Free Tibet Movement Continues

Students Hold Candlelight Vigils in Harvard Square

© D. Yvette Wohn

Candlelight vigil in Harvard Square, Wohn

With the Olympic torch moving towards San Francisco, students and activists hold protests across the United States.

Around the world, students are fighting for Tibetans' right to preserve their own identity. These students and activists are mostly part of Students for a Free Tibet, a group with a vision of creating a just and equitable world, free of oppression.

Every night, a group of people gather next to the Harvard T stop in Harvard Square and hold candles to protest China's conduct on Tibet. On April 7, three Tibet independence activists scaled the Golden Gate Bridge and unfurled a large protest banner reading “One World, One Dream, Free Tibet 08.”

These supporters are increasing pressure on the International Olympic Committee to immediately withdraw Lhasa, the Tibet Autonomous Region and the Tibetan provinces of Amdo and Kham (now annexed into China's Qinghai, Sichuan, Yunnan, and Gansu provinces) from the Olympic torch relay route. “China must not be allowed to parade the Olympic torch through Tibet while hundreds, possibly thousands, of Tibetans are tortured and brutalized in Chinese detention cells,” said Matt Whitticase, of Free Tibet Campaign.

With the torch moving towards San Francisco, Tibetans and supporters from New York, Washington DC, Toronto, Minnesota, Santa Fe, Salt Lake City, Portland, Calgary, Seattle, Los Angeles, Vancouver and other cities in North America are meeting up in San Francisco for mass protests today and tomorrow to demand Tibet be removed from the torch relay route.

China’s latest deadly attack on Tibetans came in in Tongkor Township in southeastern Tibet on April 3 after Chinese authorities detained two monks for possessing photos of the Dalai Lama.
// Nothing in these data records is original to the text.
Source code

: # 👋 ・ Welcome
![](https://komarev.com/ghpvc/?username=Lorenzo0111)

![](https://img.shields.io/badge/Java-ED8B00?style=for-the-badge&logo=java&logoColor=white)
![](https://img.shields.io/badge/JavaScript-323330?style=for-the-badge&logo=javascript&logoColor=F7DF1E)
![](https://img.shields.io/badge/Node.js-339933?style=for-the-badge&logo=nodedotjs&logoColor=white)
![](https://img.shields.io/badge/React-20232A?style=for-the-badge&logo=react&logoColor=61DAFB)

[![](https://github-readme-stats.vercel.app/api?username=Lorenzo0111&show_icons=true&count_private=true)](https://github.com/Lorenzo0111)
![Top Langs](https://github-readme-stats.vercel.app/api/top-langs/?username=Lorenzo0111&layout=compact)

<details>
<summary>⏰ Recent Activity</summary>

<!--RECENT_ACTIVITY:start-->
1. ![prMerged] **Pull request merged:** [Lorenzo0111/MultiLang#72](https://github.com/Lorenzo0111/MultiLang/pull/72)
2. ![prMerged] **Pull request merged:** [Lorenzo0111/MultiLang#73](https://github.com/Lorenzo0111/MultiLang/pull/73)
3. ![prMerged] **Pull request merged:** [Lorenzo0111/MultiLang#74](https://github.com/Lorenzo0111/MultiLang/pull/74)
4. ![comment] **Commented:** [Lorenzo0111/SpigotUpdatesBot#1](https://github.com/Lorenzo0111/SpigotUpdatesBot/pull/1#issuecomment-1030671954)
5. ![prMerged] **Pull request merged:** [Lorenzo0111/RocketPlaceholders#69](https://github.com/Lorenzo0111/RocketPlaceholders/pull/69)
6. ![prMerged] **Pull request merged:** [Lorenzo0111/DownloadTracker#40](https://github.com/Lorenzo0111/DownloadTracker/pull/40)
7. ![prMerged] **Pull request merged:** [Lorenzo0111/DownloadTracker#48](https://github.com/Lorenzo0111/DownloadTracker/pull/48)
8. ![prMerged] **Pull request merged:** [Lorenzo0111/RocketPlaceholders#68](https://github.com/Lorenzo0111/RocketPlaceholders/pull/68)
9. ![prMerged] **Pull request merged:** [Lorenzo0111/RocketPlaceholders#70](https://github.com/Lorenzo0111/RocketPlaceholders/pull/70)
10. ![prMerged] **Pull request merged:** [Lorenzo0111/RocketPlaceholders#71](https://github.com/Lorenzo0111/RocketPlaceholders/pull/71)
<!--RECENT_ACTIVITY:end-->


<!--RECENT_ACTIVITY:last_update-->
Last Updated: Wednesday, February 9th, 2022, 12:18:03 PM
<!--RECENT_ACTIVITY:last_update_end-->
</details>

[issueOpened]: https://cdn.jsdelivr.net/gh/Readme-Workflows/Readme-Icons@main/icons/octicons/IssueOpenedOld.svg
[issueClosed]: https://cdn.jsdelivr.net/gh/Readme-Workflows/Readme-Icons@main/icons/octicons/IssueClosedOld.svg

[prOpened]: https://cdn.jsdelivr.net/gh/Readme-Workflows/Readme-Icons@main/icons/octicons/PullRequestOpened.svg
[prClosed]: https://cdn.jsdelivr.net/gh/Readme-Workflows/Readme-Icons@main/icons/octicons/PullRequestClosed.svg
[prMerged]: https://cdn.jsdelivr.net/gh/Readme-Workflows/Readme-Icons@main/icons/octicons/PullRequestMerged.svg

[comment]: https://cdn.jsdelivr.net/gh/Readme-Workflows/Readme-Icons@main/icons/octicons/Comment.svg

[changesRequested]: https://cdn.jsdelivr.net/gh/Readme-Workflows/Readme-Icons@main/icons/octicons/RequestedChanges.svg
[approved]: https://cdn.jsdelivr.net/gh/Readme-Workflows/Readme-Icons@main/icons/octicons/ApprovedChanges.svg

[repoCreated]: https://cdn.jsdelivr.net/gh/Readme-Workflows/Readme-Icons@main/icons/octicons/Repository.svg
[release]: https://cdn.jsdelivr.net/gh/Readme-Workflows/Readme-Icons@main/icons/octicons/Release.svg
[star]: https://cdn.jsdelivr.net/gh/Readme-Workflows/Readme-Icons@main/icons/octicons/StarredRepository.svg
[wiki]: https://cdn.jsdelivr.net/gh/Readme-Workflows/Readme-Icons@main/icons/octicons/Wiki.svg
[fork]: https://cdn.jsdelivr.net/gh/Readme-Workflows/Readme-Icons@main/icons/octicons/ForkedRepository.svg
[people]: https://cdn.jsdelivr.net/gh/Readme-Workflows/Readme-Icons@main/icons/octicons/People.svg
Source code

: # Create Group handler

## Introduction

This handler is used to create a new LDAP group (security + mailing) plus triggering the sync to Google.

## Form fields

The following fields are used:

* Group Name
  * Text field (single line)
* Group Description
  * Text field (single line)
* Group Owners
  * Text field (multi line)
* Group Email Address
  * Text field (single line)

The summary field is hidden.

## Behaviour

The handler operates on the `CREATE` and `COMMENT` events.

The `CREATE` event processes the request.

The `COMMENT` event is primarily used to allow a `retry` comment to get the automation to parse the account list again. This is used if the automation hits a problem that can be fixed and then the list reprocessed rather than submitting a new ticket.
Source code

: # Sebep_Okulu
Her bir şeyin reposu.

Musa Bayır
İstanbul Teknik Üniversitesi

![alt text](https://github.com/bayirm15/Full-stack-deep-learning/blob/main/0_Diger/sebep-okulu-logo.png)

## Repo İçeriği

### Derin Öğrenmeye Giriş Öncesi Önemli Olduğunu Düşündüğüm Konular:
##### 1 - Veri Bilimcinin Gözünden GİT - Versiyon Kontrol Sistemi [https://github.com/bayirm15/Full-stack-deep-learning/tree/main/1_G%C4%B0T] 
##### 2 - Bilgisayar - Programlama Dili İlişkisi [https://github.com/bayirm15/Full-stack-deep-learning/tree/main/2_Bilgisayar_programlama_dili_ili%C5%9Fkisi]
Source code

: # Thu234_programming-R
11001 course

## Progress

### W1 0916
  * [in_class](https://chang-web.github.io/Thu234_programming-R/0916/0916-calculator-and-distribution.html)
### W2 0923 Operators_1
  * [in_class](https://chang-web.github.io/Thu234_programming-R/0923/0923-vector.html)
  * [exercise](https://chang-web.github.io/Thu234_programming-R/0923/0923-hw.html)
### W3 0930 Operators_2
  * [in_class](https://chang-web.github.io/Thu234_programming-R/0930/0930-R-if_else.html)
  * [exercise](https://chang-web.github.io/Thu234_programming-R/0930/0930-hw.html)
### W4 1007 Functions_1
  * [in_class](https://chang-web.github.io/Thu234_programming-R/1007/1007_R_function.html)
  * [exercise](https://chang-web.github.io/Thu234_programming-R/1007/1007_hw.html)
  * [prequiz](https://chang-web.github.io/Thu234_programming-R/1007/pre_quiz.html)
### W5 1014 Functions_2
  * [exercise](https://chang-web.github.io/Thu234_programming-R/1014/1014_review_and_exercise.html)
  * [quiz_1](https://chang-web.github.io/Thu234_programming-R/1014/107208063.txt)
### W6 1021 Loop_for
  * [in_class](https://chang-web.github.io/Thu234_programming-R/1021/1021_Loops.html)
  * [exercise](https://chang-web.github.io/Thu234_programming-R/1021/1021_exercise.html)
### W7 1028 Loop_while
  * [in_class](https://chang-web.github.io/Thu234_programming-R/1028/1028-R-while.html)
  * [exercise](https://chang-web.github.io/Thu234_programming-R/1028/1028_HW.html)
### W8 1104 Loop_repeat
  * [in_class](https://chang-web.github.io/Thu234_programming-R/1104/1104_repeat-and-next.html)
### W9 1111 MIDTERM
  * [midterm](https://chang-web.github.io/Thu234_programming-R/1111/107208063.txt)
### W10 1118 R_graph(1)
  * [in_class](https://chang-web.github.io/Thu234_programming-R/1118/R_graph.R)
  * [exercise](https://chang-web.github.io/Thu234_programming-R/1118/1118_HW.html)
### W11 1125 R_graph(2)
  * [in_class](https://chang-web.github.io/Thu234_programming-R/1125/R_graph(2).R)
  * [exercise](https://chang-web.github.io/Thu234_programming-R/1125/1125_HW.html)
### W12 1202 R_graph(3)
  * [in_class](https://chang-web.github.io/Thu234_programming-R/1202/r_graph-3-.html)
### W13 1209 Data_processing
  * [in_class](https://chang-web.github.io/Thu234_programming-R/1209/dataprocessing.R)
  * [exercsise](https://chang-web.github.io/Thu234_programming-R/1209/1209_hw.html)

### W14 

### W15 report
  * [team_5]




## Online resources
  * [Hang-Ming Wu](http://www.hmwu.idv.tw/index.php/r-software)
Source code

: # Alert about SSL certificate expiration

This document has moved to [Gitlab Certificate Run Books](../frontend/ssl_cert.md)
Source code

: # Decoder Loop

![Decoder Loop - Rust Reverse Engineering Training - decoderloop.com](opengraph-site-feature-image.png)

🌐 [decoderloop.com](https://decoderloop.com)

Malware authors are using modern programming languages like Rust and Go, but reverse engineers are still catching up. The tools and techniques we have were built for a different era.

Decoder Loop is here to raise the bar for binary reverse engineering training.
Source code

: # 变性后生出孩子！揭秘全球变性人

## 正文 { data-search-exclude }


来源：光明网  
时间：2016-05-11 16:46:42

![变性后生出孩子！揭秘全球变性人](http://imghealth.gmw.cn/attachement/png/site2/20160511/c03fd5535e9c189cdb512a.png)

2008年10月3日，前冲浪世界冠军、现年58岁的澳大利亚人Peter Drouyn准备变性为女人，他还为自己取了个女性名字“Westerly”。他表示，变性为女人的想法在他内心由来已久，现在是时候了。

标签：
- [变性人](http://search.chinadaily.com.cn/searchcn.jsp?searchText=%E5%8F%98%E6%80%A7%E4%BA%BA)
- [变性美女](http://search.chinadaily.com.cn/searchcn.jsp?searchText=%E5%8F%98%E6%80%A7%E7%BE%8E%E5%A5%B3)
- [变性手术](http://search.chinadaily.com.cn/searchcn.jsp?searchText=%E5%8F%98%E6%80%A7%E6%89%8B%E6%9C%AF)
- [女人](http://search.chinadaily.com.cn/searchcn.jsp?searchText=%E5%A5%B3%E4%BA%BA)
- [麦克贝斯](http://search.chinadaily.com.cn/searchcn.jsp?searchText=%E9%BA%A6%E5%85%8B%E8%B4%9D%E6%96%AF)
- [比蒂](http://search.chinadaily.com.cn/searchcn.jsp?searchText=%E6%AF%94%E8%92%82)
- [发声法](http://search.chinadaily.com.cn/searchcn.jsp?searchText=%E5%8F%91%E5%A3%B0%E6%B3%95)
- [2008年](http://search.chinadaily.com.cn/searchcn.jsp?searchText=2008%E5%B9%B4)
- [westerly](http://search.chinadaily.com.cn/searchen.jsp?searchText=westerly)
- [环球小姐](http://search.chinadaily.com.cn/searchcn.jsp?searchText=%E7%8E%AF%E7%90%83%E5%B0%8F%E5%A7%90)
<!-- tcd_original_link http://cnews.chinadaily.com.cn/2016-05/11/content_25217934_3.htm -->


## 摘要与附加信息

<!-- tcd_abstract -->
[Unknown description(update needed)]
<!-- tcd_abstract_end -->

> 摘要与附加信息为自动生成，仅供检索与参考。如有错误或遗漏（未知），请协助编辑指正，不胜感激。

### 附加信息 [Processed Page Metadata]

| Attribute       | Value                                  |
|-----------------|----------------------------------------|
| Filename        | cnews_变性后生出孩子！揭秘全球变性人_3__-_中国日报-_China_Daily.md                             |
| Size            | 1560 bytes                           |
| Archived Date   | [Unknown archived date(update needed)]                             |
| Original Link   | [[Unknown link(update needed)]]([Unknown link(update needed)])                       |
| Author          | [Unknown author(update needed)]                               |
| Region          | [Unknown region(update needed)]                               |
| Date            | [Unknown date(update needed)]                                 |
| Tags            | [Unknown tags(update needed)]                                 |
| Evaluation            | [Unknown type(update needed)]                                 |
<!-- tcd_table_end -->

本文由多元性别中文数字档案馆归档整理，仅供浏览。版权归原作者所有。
Following a raid by over 3,000 armed police at Tongkor monastery, the police opened fire on the crowd of over 700 people - nearly half of whom were monks - gathered to protest the arrests. All Tibetan areas remain closed off to independent media

Who is Students for Free Tibet (SFT)?

Students for a Free Tibet is a network of young people and activists around the world. With headquarters based in New York, the group campaigns for Tibetans' rights to political freedom. The group tries to spread its message through education, grassroots organizing, and non-violent direct action, training youth as leaders in the worldwide movement for social justice.

Background About Tibet

The country of Tibet (located in the Himalayan Mountains) was invaded by China in the mid 1900s and has become a colony of China. Since that time, over 1.2 million Tibetans have died as a direct result of the occupation, over 6,000 monasteries have been destroyed, and thousands of Tibetans have been imprisoned and tortured for their political or religious beliefs.

In Tibet today, the basic freedoms of speech, religion, and assembly are strictly limited, and arbitrary arrests continue. According to human rights groups, there are currently hundreds of political prisoners in Tibet, including the young Panchen Lama, imprisoned since age six. Torture of political prisoners is commonplace.

Who is the Dalai Lama?

The Dalai Lama, Tibet’s political and spiritual leader, was forced to flee Tibet in 1959. He escaped to India along with over 120,000 other Tibetans, and established the Tibetan Government in exile in Dharamsala.